Exercise details
In the copy, keep the lines from the first line of the material below through the line containing "i) \in\ \sqsubset_n$, a contradiction." exactly as they are, and include no pictures.

Material provided
--- START ---
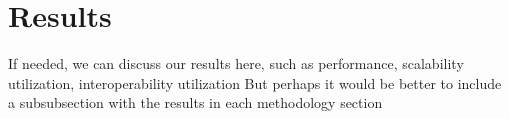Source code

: \section{Results}
If needed, we can discuss our results here, such as performance, scalability utilization, interoperability utilization
But perhaps it would be better to include a subsubsection with the results in each methodology section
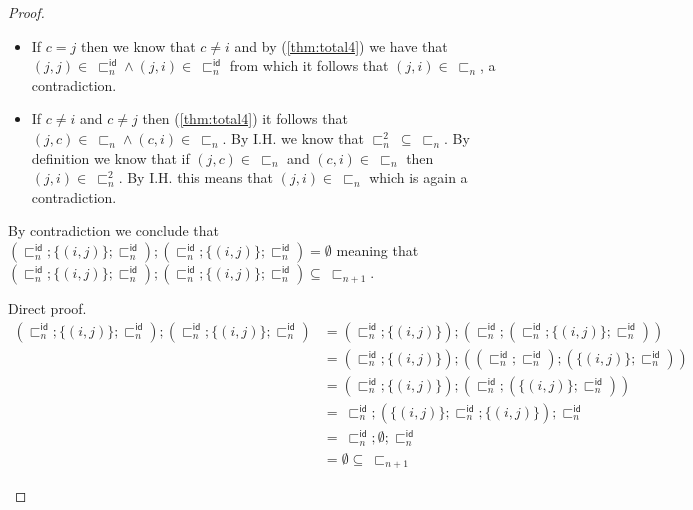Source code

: \begin{lem}
{\begin{proof}
\begin{enumerate}[label=\alph*)]
\begin{itemize}
				\item If $c = j$ then we know that $c \neq i$ and by (\ref{thm:total4}) we have that $(j, j) \in\ \sqsubset_n^\mathsf{id} \land (j, i) \in\ \sqsubset_n^\mathsf{id}$ from which it follows that $(j, i) \in\ \sqsubset_n$, a contradiction.
				\item If $c \neq i$ and $c \neq j$ then (\ref{thm:total4}) it follows that $(j, c) \in\ \sqsubset_n \land (c, i) \in\ \sqsubset_n$. By I.H. we know that $\sqsubset_n^2\ \subseteq\ \sqsubset_n$. By definition we know that if $(j, c) \in\ \sqsubset_n$ and $(c, i) \in\ \sqsubset_n$ then $(j, i) \in\ \sqsubset_n^2$. By I.H. this means that $(j, i) \in\ \sqsubset_n$ which is again a contradiction.
			\end{itemize}
			By contradiction we conclude that $\left( \sqsubset_n^\mathsf{id} ; \{ (i, j) \} ; \sqsubset_n^\mathsf{id} \right) ; \left( \sqsubset_n^\mathsf{id} ; \{ (i, j) \} ; \sqsubset_n^\mathsf{id} \right) = \emptyset$ meaning that $\left( \sqsubset_n^\mathsf{id} ; \{ (i, j) \} ; \sqsubset_n^\mathsf{id} \right) ; \left( \sqsubset_n^\mathsf{id} ; \{ (i, j) \} ; \sqsubset_n^\mathsf{id} \right) \subseteq\ \sqsubset_{n + 1}$.
			
			Direct proof.
			\fi
			\begin{align*}
				\left( \sqsubset_n^\mathsf{id} ; \{ (i, j) \} ; \sqsubset_n^\mathsf{id} \right) ; \left( \sqsubset_n^\mathsf{id} ; \{ (i, j) \} ; \sqsubset_n^\mathsf{id} \right)
					&=
				\left( \sqsubset_n^\mathsf{id} ; \{ (i, j) \} \right) ; \left( \sqsubset_n^\mathsf{id} ; \left( \sqsubset_n^\mathsf{id} ; \{ (i, j) \} ; \sqsubset_n^\mathsf{id} \right) \right) \\
					&=
				\left( \sqsubset_n^\mathsf{id} ; \{ (i, j) \} \right) ; \left( \left( \sqsubset_n^\mathsf{id} ;  \sqsubset_n^\mathsf{id} \right) ; \left( \{ (i, j) \} ; \sqsubset_n^\mathsf{id} \right) \right) \\
					&=
				\left( \sqsubset_n^\mathsf{id} ; \{ (i, j) \} \right) ; \left( \sqsubset_n^\mathsf{id} ; \left( \{ (i, j) \} ; \sqsubset_n^\mathsf{id} \right) \right) \\
					&=\
				\sqsubset_n^\mathsf{id} ; \left( \{ (i, j) \} ; \sqsubset_n^\mathsf{id} ; \{ (i, j) \} \right) ; \sqsubset_n^\mathsf{id} \\
					&=\
				\sqsubset_n^\mathsf{id} ; \emptyset ; \sqsubset_n^\mathsf{id} \\
					&= \emptyset \subseteq\ \sqsubset_{n+1}
			\end{align*}
	\end{enumerate}
	\end{proof}
	}
\end{lem}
--- END ---
Task solution
Source code

: \section{Results}
If needed, we can discuss our results here, such as performance, scalability utilization, interoperability utilization
But perhaps it would be better to include a subsubsection with the results in each methodology section
Source code

: \begin{lem}
{\begin{proof}
\begin{enumerate}[label=\alph*)]
\begin{itemize}
				\item If $c = j$ then we know that $c \neq i$ and by (\ref{thm:total4}) we have that $(j, j) \in\ \sqsubset_n^\mathsf{id} \land (j, i) \in\ \sqsubset_n^\mathsf{id}$ from which it follows that $(j, i) \in\ \sqsubset_n$, a contradiction.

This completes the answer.